> [Data]
--*--
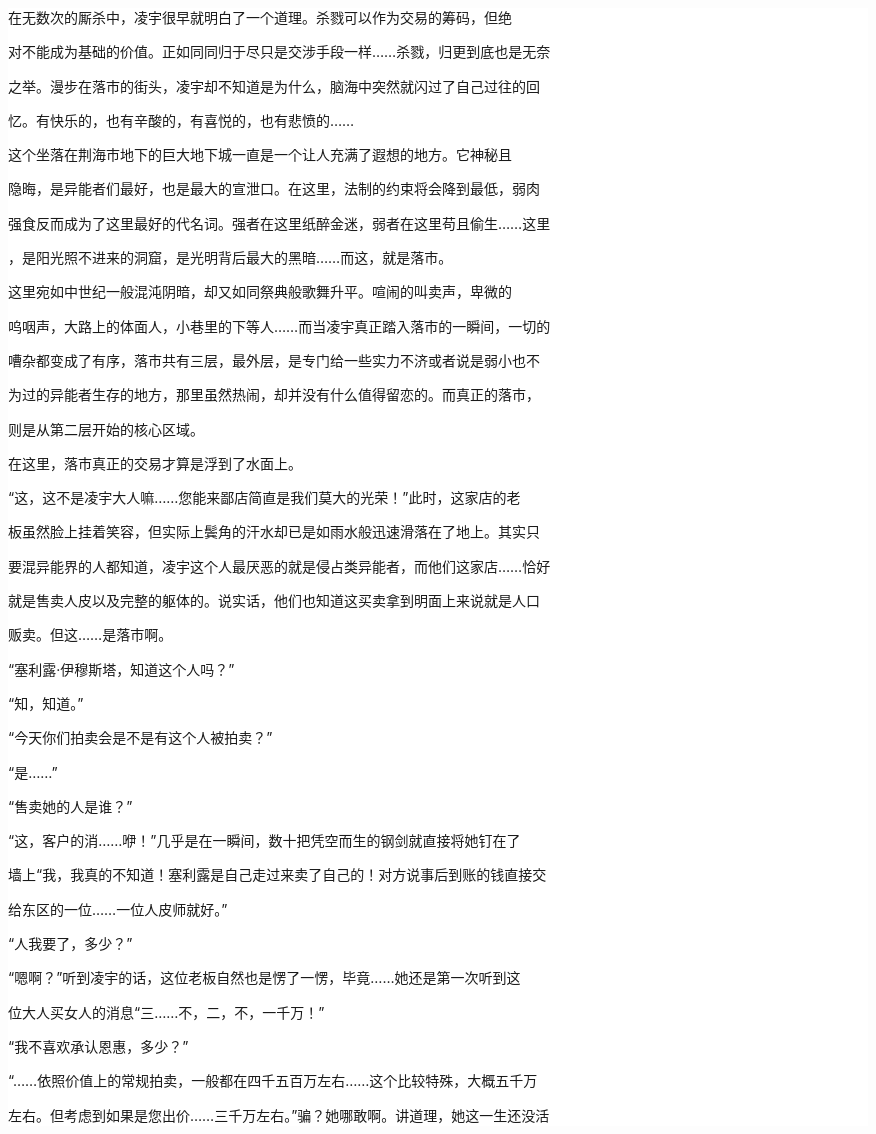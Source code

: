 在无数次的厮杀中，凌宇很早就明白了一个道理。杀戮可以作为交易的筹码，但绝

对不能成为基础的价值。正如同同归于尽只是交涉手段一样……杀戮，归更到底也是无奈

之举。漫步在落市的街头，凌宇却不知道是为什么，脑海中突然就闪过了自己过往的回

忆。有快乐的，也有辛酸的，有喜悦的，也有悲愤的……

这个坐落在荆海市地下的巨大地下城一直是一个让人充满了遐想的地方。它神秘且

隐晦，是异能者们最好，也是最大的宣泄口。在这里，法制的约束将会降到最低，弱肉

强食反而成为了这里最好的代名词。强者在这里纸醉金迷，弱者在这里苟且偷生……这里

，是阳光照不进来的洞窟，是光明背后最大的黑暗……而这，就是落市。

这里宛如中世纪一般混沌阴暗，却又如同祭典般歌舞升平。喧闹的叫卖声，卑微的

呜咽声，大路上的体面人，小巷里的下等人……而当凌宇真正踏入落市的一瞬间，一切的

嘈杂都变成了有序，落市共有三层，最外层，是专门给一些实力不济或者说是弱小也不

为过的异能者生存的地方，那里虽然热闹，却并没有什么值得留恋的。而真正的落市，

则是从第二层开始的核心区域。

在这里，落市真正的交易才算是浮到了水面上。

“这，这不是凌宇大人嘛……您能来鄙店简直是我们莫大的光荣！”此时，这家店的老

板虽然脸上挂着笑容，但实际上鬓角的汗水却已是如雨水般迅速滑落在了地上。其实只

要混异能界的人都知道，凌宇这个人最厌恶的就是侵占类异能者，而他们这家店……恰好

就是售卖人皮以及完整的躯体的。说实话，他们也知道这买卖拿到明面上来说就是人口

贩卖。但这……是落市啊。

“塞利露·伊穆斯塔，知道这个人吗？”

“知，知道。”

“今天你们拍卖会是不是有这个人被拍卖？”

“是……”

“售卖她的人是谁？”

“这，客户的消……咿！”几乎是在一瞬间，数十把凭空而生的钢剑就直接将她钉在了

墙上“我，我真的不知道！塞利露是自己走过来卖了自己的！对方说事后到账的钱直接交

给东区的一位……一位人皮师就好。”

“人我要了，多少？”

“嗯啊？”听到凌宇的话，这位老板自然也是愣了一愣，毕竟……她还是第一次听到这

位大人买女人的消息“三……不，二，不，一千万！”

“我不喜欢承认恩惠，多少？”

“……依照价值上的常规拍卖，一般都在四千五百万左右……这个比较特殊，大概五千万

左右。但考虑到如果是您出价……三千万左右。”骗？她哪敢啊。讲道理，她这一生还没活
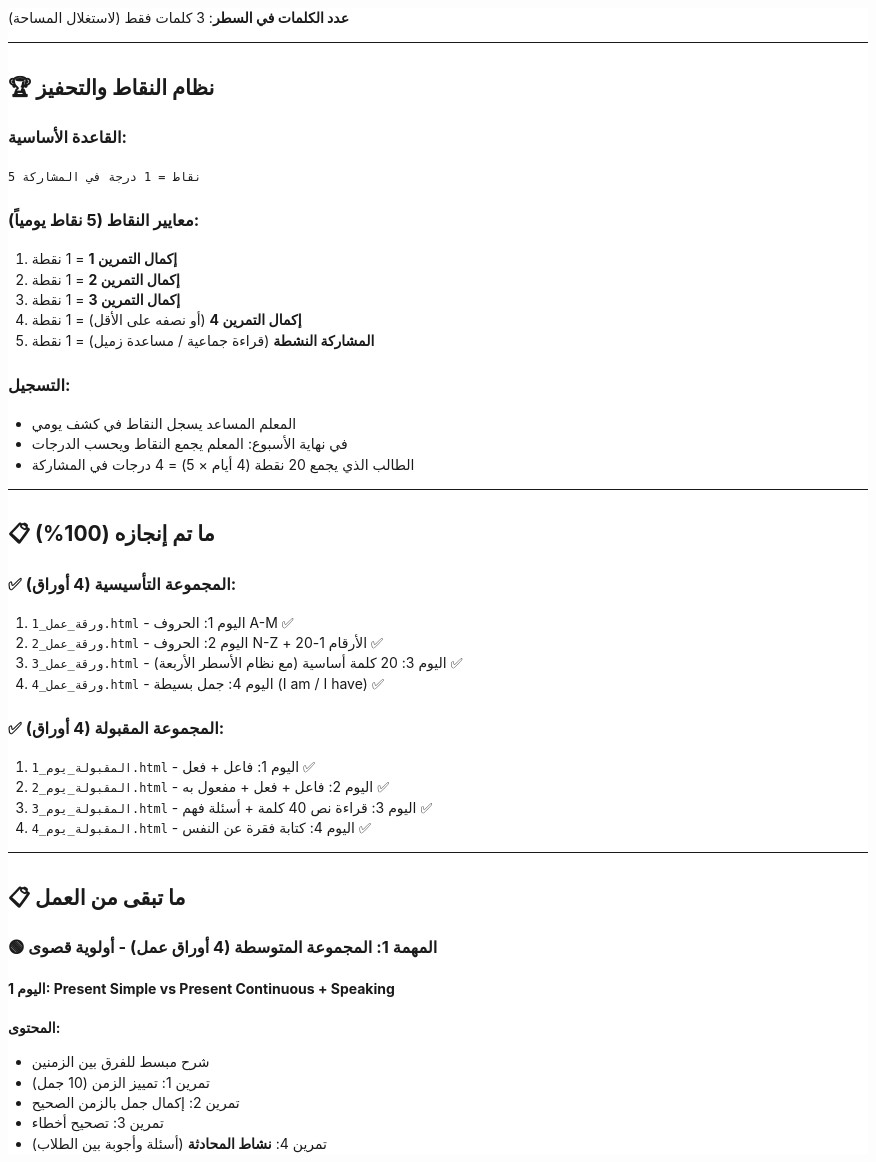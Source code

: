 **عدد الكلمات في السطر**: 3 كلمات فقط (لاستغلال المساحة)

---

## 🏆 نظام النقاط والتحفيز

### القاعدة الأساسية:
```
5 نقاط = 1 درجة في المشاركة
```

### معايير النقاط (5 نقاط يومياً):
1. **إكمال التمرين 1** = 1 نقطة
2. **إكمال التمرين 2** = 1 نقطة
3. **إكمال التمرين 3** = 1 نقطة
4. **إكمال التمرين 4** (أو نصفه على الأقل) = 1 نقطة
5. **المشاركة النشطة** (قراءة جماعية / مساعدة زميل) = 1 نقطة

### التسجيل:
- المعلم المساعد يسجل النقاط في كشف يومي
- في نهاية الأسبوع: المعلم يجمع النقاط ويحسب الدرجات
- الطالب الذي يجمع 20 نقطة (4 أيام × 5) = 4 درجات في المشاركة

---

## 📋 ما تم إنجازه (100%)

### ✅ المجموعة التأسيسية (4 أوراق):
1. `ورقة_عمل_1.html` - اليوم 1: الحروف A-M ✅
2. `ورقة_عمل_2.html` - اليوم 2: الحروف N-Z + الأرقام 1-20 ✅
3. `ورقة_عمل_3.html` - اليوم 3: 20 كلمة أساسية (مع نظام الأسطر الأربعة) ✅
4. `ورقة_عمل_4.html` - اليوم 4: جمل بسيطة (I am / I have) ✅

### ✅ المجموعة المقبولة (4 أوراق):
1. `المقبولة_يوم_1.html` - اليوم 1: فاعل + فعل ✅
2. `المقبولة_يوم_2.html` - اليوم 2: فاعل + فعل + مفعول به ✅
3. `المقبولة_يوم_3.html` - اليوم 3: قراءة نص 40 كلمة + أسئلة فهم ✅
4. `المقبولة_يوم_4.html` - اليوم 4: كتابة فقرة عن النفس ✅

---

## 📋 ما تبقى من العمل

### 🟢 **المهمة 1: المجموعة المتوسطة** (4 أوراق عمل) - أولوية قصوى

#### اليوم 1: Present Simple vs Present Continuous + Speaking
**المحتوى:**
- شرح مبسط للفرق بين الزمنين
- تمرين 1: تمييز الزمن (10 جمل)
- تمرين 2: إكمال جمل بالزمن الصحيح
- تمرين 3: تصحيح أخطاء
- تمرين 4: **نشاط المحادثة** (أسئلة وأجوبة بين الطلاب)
--*--
> [What is required]
Your response must reproduce every line of the data exactly, with images omitted.

> [Response to the exercise]
Source code

: 在无数次的厮杀中，凌宇很早就明白了一个道理。杀戮可以作为交易的筹码，但绝

对不能成为基础的价值。正如同同归于尽只是交涉手段一样……杀戮，归更到底也是无奈

之举。漫步在落市的街头，凌宇却不知道是为什么，脑海中突然就闪过了自己过往的回

忆。有快乐的，也有辛酸的，有喜悦的，也有悲愤的……

这个坐落在荆海市地下的巨大地下城一直是一个让人充满了遐想的地方。它神秘且

隐晦，是异能者们最好，也是最大的宣泄口。在这里，法制的约束将会降到最低，弱肉

强食反而成为了这里最好的代名词。强者在这里纸醉金迷，弱者在这里苟且偷生……这里

，是阳光照不进来的洞窟，是光明背后最大的黑暗……而这，就是落市。

这里宛如中世纪一般混沌阴暗，却又如同祭典般歌舞升平。喧闹的叫卖声，卑微的

呜咽声，大路上的体面人，小巷里的下等人……而当凌宇真正踏入落市的一瞬间，一切的

嘈杂都变成了有序，落市共有三层，最外层，是专门给一些实力不济或者说是弱小也不

为过的异能者生存的地方，那里虽然热闹，却并没有什么值得留恋的。而真正的落市，

则是从第二层开始的核心区域。

在这里，落市真正的交易才算是浮到了水面上。

“这，这不是凌宇大人嘛……您能来鄙店简直是我们莫大的光荣！”此时，这家店的老

板虽然脸上挂着笑容，但实际上鬓角的汗水却已是如雨水般迅速滑落在了地上。其实只

要混异能界的人都知道，凌宇这个人最厌恶的就是侵占类异能者，而他们这家店……恰好

就是售卖人皮以及完整的躯体的。说实话，他们也知道这买卖拿到明面上来说就是人口

贩卖。但这……是落市啊。

“塞利露·伊穆斯塔，知道这个人吗？”

“知，知道。”

“今天你们拍卖会是不是有这个人被拍卖？”

“是……”

“售卖她的人是谁？”

“这，客户的消……咿！”几乎是在一瞬间，数十把凭空而生的钢剑就直接将她钉在了

墙上“我，我真的不知道！塞利露是自己走过来卖了自己的！对方说事后到账的钱直接交

给东区的一位……一位人皮师就好。”

“人我要了，多少？”

“嗯啊？”听到凌宇的话，这位老板自然也是愣了一愣，毕竟……她还是第一次听到这

位大人买女人的消息“三……不，二，不，一千万！”

“我不喜欢承认恩惠，多少？”

“……依照价值上的常规拍卖，一般都在四千五百万左右……这个比较特殊，大概五千万

左右。但考虑到如果是您出价……三千万左右。”骗？她哪敢啊。讲道理，她这一生还没活
Source code

: **عدد الكلمات في السطر**: 3 كلمات فقط (لاستغلال المساحة)

---

## 🏆 نظام النقاط والتحفيز

### القاعدة الأساسية:
```
5 نقاط = 1 درجة في المشاركة
```

### معايير النقاط (5 نقاط يومياً):
1. **إكمال التمرين 1** = 1 نقطة
2. **إكمال التمرين 2** = 1 نقطة
3. **إكمال التمرين 3** = 1 نقطة
4. **إكمال التمرين 4** (أو نصفه على الأقل) = 1 نقطة
5. **المشاركة النشطة** (قراءة جماعية / مساعدة زميل) = 1 نقطة

### التسجيل:
- المعلم المساعد يسجل النقاط في كشف يومي
- في نهاية الأسبوع: المعلم يجمع النقاط ويحسب الدرجات
- الطالب الذي يجمع 20 نقطة (4 أيام × 5) = 4 درجات في المشاركة

---

## 📋 ما تم إنجازه (100%)

### ✅ المجموعة التأسيسية (4 أوراق):
1. `ورقة_عمل_1.html` - اليوم 1: الحروف A-M ✅
2. `ورقة_عمل_2.html` - اليوم 2: الحروف N-Z + الأرقام 1-20 ✅
3. `ورقة_عمل_3.html` - اليوم 3: 20 كلمة أساسية (مع نظام الأسطر الأربعة) ✅
4. `ورقة_عمل_4.html` - اليوم 4: جمل بسيطة (I am / I have) ✅

### ✅ المجموعة المقبولة (4 أوراق):
1. `المقبولة_يوم_1.html` - اليوم 1: فاعل + فعل ✅
2. `المقبولة_يوم_2.html` - اليوم 2: فاعل + فعل + مفعول به ✅
3. `المقبولة_يوم_3.html` - اليوم 3: قراءة نص 40 كلمة + أسئلة فهم ✅
4. `المقبولة_يوم_4.html` - اليوم 4: كتابة فقرة عن النفس ✅

---

## 📋 ما تبقى من العمل

### 🟢 **المهمة 1: المجموعة المتوسطة** (4 أوراق عمل) - أولوية قصوى

#### اليوم 1: Present Simple vs Present Continuous + Speaking
**المحتوى:**
- شرح مبسط للفرق بين الزمنين
- تمرين 1: تمييز الزمن (10 جمل)
- تمرين 2: إكمال جمل بالزمن الصحيح
- تمرين 3: تصحيح أخطاء
- تمرين 4: **نشاط المحادثة** (أسئلة وأجوبة بين الطلاب)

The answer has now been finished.